Ce sont ces pensées qui inspirent à Thomas d’Aquin l’étrange argumentation que voici[1] :

« L’infini qui convient à la quantité se lient, comme nous l’avons dit, du côté de la matière (se tenet parte materiæ). Or, par la division d’un tout, on s’approche de la matière car les parties jouent le rôle de matière (se habent in ratione materiæ) ; par l’addition, au contraire on va vers le tout qui joue le rôle de forme. Partant, on ne trouve pas l’infini dans l’addition de la grandeur, mais seulement dans la division. »

Cet infiniment grand en puissance, cette possibilité de produire par addition successive une grandeur qui surpassât toute limite assignée, Aristote l’excluait de la réalité des choses, « car il ne peut pas y avoir de grandeur qui surpasse le monde. » Du moins permettait-il au mathématicien de le concevoir et d’en user dans ses raisonnements. Thomas d’Aquin laisse-t-il la même latitude au géomètre ? Il est permis d’en douter après avoir lu les lignes suivantes[2] : « Le géomètre n’a pas besoin de prendre une ligne qui soit intime d’une manière actuelle ; il a seulement besoin de prendre une ligne actuellement finie de laquelle il puisse retrancher ce qui est nécessaire, et cette ligne, il la nomme ligne infinie. » Il est permis de penser que Thomas d’Aquin ne savait guère de quelle manière les lignes infinies entrent dans les raisonnements des géomètres.

De la grandeur, passons au nombre.

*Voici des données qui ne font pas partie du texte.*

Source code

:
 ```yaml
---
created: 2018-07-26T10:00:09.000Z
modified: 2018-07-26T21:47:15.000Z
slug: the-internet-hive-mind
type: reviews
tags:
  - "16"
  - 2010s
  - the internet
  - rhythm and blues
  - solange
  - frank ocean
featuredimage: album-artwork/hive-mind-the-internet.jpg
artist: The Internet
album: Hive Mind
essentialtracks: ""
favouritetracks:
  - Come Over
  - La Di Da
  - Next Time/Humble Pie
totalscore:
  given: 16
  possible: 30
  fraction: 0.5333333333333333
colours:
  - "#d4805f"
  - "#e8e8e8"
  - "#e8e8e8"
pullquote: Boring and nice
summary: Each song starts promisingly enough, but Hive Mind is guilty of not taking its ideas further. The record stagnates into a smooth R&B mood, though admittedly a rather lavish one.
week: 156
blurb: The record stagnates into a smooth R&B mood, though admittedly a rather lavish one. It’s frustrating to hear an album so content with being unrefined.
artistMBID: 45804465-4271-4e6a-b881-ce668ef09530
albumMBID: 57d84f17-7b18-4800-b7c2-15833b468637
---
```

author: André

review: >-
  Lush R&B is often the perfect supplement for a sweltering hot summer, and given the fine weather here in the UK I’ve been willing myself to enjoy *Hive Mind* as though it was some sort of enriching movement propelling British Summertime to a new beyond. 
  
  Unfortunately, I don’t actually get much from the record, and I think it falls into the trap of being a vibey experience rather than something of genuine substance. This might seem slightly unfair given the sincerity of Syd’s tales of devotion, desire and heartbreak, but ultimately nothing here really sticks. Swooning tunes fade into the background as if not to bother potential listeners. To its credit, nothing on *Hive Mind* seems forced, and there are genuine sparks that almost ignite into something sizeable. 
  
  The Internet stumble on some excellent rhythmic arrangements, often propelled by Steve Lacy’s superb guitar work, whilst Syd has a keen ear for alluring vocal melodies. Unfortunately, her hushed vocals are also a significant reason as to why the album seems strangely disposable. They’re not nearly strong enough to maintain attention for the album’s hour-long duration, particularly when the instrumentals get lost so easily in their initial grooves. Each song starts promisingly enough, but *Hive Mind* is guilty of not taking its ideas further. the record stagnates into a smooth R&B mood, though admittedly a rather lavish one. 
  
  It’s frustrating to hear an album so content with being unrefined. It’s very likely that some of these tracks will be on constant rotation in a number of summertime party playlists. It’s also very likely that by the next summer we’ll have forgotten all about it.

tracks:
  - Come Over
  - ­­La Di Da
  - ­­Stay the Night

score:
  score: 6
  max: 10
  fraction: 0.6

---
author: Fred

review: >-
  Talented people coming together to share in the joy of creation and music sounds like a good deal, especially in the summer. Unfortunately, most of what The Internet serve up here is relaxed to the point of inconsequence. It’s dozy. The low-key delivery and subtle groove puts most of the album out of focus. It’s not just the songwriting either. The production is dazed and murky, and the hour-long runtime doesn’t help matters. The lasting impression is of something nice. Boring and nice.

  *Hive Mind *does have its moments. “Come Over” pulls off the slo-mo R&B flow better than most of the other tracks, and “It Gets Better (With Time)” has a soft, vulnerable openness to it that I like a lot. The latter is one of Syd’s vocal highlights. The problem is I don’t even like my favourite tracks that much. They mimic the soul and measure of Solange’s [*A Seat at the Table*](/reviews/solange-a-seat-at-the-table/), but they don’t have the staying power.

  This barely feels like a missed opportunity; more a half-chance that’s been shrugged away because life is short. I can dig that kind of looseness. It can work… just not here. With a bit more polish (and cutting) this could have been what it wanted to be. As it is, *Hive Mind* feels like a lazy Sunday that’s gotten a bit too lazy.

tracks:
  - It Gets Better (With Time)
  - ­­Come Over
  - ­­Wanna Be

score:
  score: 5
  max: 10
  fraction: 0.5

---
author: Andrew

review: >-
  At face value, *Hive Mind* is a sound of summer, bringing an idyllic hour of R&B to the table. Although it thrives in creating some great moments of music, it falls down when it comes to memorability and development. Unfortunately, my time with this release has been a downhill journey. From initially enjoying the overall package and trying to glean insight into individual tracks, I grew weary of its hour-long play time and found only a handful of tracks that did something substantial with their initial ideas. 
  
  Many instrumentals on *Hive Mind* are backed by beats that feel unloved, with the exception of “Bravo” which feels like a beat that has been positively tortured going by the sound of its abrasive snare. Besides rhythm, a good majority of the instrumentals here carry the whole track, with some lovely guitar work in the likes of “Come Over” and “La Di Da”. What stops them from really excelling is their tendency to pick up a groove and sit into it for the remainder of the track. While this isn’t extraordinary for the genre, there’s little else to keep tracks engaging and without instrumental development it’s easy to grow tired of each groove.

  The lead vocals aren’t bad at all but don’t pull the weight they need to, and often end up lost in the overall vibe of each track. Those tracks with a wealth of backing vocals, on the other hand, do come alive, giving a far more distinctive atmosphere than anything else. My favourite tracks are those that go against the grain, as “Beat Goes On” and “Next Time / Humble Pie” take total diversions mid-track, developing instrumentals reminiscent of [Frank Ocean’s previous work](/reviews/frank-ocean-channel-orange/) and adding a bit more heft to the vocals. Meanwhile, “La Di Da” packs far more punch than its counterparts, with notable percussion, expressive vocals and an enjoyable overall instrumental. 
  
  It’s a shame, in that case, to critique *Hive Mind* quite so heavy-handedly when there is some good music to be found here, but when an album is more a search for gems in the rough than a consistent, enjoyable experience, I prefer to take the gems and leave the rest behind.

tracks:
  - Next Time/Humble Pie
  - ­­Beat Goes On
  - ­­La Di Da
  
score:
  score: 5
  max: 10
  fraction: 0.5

Peut-il exister une multitude actuellement infinie d’objets coexistants ?

« Certains, écrit Thomas d’Aquin[3] comme Avicenne et Algazel, ont dit qu’une multitude qui serait, par elle-même, actuellement infinie, est impossible ; mais que l’existence d’une multitude actuellement infinie par accident n’est pas impossible. » Cette formule et l’explication qu’en donne la Somme théologique défigurent l’opinion d’Avicenne et d’Al Gazâli. La Somme, d’ailleurs, ne dit mot de l’occasion qui a fait naître cette opinion ; elle ne parle pas, en cet endroit, de la difficulté qu’il y aurait à concilier l’éternité du Monde et la survie personnelle de l’âme humaine.

D’ailleurs, Thomas d’Aquin rejette formellement la possibilité de toute multitude actuellement infinie, qu’elle le soit par elle-même ou par accident. Il n’admet d’autre multitude infinie que

  1. Saint Thomas d’Aquin, loc. cit., ad 3m.
  2. Saint Thomas d’Aquin, loc. cit., ad 1m.
  3. Sancti Thomaæ Aquinitatis Summa theologica, Pars prima, quæst. VII, art. IV.